Benchmark Report

Visual Product Search
Benchmark Report

A comprehensive evaluation of state-of-the-art visual embedding models for product search and retrieval applications.

Introduction

Embedding models have become a cornerstone of modern information retrieval systems. By converting data like images, text, or audio into vector representations, these models enable fast and scalable similarity search across large datasets. They now power applications ranging from search and recommendation to Retrieval-Augmented Generation (RAG), enterprise knowledge systems, and emerging agentic workflows.

In computer vision, embedding models often trained as general-purpose representation models serve as the backbone for downstream tasks such as image classification, object detection, and generative tasks like Stable Diffusion. Early foundation models such as CLIP, ALIGN, and CoCa, trained on web-scale image-text pairs, demonstrated strong zero-shot generalization across a wide range of visual and multimodal tasks. More recently, Vision-Language Models (VLMs) have been adapted into unified representation models like VLM2Vec, Jina V4, and Nomic Multimodal Embed. These models are appealing because they promise broad generalization without the need for task-specific fine-tuning.

Motivation

At nyris, visual product search is formulated as an instance retrieval problem: given a query image, the objective is to retrieve visually identical or near-identical product instances from a catalog containing thousands to millions of items. Our customers, primarily in manufacturing, industrial automation, and the automotive sector, operate in product ecosystems where hundreds to thousands of visually similar items coexist, often differing only in subtle shape features, fine-grained textures, minute variations introduced during production, and heterogeneous imaging conditions.

However, the assessment of foundation models on instance-level image retrieval remains limited due to shortcomings in existing benchmark datasets. Instance-level image retrieval is the task of retrieving the exact same physical object in a large collection of visually similar objects. Most public benchmarks focus on broader category-level or landmark-level retrieval, such as ROxford/RParis, GLDv2, or SOP, where objects are visually distinct and fine-grained instance discrimination is not central. The complexity and scale of existing datasets does not meet the demands of modern applications based on instance-level image retrieval, like product identification, visual search, and duplicate detection.

Objective

This study aims to provide transparent insights into the retrieval performance of current foundation embedding models, highlighting where they excel, where they fall short, and what this means for practical deployment in manufacturing and automotive environments.
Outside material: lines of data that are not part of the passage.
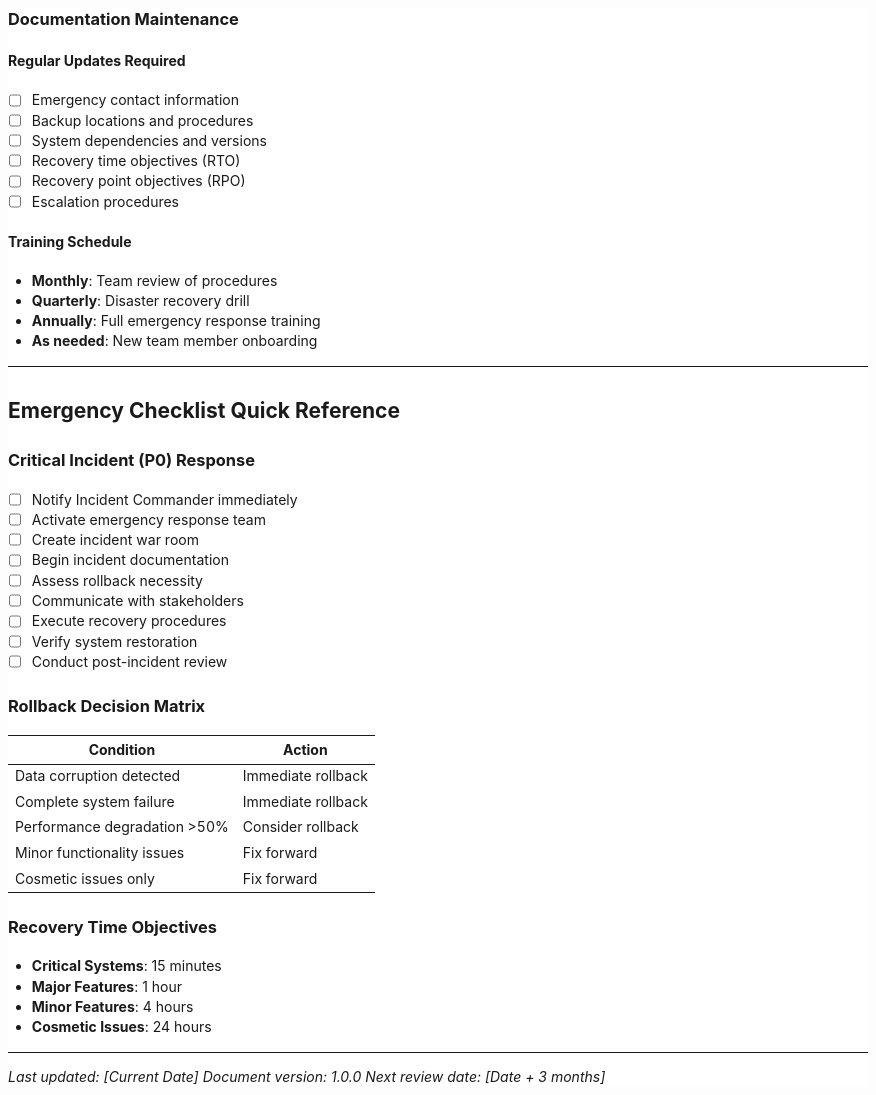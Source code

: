 ### Documentation Maintenance

#### Regular Updates Required
- [ ] Emergency contact information
- [ ] Backup locations and procedures
- [ ] System dependencies and versions
- [ ] Recovery time objectives (RTO)
- [ ] Recovery point objectives (RPO)
- [ ] Escalation procedures

#### Training Schedule
- **Monthly**: Team review of procedures
- **Quarterly**: Disaster recovery drill
- **Annually**: Full emergency response training
- **As needed**: New team member onboarding

---

## Emergency Checklist Quick Reference

### Critical Incident (P0) Response
- [ ] Notify Incident Commander immediately
- [ ] Activate emergency response team
- [ ] Create incident war room
- [ ] Begin incident documentation
- [ ] Assess rollback necessity
- [ ] Communicate with stakeholders
- [ ] Execute recovery procedures
- [ ] Verify system restoration
- [ ] Conduct post-incident review

### Rollback Decision Matrix
| Condition | Action |
|-----------|--------|
| Data corruption detected | Immediate rollback |
| Complete system failure | Immediate rollback |
| Performance degradation >50% | Consider rollback |
| Minor functionality issues | Fix forward |
| Cosmetic issues only | Fix forward |

### Recovery Time Objectives
- **Critical Systems**: 15 minutes
- **Major Features**: 1 hour
- **Minor Features**: 4 hours
- **Cosmetic Issues**: 24 hours

---

*Last updated: [Current Date]*
*Document version: 1.0.0*
*Next review date: [Date + 3 months]*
Our specific objectives are:

  • Provide a fair comparison of embedding models on product search tasks
  • Evaluate performance across diverse product categories and domains
  • Identify strengths and weaknesses of different modeling approaches
  • Guide practitioners in selecting models for their use cases

It is important to emphasize that the foundation models included in this evaluation were designed for broad, multimodal applications such as semantic search, vision-language alignment, and RAG pipelines. They might not be explicitly optimized for ultra fine-grained instance discrimination. Our comparison therefore focuses on how well these models perform without any domain-specific adaptation.

Scope

This study focuses on visual-only retrieval using image embeddings. We evaluate models on their ability to retrieve the correct product given a query image, measuring Precision, Recall, and mAP metrics at various cutoffs.

In Scope

  • Image-to-image retrieval
  • Pre-trained embedding models (no fine-tuning)
  • Product domain datasets from industry and academia
  • Precision@k, Recall@k, and mAP@k metrics

Out of Scope

  • Text-to-image retrieval
  • Fine-tuning comparisons
  • Latency and throughput benchmarks
  • Cost analysis

The recently introduced ILIAS benchmark is one of the first efforts to evaluate modern embedding models on instance-level retrieval at scale. While valuable, it focuses on consumer objects and web imagery, and therefore does not capture the extreme intra-class similarity, domain shifts, and imaging conditions typical in industrial settings.

Stanford Online Products (SOP) remains a widely used benchmark for deep metric learning. Products-10K extends this with larger scale and more challenging real-world conditions. However, both datasets predate the current generation of foundation models and may not fully stress-test their capabilities on fine-grained industrial products.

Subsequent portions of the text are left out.